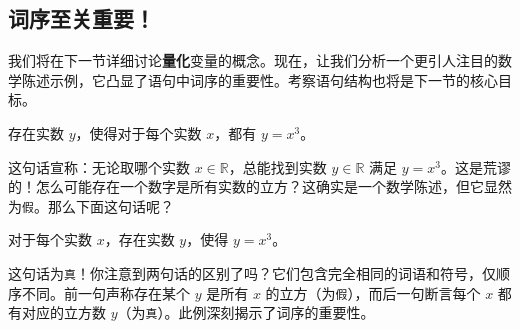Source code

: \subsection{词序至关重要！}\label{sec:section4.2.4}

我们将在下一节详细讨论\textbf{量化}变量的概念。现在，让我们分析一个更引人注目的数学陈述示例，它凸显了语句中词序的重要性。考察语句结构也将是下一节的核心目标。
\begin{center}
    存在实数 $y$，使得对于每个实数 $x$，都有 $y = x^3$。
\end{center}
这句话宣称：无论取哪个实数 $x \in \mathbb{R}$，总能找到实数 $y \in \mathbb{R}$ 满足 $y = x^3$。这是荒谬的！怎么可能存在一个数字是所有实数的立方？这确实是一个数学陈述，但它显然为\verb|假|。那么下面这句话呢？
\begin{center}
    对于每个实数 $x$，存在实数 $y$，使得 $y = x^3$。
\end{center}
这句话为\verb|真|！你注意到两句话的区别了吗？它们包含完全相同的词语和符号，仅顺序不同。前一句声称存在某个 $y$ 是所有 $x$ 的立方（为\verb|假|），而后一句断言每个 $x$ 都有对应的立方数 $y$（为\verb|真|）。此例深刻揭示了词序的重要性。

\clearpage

——

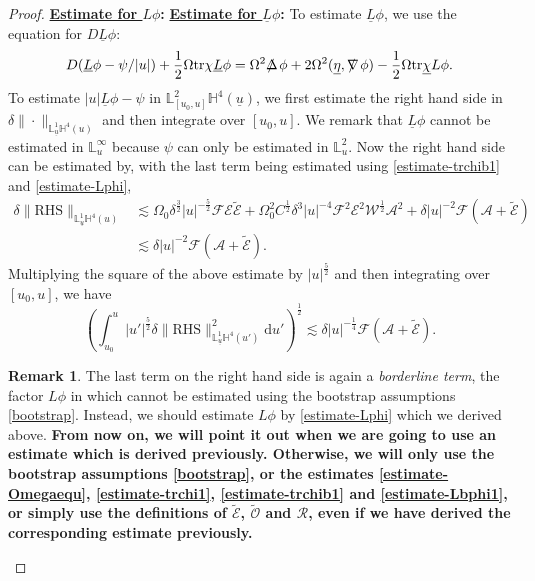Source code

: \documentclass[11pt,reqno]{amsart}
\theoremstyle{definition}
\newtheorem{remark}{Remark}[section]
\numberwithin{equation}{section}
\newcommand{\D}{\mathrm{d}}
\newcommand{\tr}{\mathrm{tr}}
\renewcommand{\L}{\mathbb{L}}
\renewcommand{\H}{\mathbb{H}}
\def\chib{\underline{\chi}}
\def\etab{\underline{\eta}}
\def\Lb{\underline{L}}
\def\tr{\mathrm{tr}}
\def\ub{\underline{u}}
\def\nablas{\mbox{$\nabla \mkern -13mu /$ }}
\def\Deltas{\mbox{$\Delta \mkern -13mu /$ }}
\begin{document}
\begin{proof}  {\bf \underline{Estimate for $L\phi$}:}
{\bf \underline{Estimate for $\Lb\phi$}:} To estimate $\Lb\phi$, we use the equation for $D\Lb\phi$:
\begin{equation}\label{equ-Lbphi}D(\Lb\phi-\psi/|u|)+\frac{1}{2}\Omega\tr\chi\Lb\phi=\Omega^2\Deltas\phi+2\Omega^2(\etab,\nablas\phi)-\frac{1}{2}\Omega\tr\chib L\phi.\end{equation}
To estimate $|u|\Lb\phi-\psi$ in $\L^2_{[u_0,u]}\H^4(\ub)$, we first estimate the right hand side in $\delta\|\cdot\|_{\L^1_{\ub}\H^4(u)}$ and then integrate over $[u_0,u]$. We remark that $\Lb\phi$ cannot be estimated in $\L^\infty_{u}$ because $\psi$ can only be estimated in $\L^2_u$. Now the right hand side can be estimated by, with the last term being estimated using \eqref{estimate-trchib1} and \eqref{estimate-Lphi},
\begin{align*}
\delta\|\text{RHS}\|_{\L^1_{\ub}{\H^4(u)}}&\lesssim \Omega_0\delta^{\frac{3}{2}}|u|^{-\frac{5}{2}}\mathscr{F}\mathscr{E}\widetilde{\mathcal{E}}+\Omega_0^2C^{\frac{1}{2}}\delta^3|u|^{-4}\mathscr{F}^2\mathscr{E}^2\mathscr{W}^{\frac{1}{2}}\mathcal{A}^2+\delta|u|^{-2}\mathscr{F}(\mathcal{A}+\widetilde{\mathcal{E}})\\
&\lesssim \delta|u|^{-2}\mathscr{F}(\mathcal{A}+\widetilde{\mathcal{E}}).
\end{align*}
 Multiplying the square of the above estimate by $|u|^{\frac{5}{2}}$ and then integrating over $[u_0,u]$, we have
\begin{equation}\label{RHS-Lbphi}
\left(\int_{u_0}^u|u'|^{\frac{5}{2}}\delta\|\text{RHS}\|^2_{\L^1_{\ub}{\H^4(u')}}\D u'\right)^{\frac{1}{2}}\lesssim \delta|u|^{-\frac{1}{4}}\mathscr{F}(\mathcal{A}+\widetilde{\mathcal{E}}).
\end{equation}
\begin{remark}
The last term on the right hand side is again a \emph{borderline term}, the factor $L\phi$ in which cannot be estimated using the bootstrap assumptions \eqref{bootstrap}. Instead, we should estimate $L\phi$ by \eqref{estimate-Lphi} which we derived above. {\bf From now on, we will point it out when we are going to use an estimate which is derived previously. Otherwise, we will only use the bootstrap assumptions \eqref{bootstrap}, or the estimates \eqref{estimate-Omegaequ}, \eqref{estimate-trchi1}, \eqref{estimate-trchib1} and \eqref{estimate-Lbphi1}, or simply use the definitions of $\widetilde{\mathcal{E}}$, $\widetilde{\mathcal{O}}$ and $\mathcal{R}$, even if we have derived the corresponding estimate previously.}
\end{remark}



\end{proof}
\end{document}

——

Your task is to copy each line of the data above that holds "then".

To estimate $|u|\Lb\phi-\psi$ in $\L^2_{[u_0,u]}\H^4(\ub)$, we first estimate the right hand side in $\delta\|\cdot\|_{\L^1_{\ub}\H^4(u)}$ and then integrate over $[u_0,u]$. We remark that $\Lb\phi$ cannot be estimated in $\L^\infty_{u}$ because $\psi$ can only be estimated in $\L^2_u$. Now the right hand side can be estimated by, with the last term being estimated using \eqref{estimate-trchib1} and \eqref{estimate-Lphi},
 Multiplying the square of the above estimate by $|u|^{\frac{5}{2}}$ and then integrating over $[u_0,u]$, we have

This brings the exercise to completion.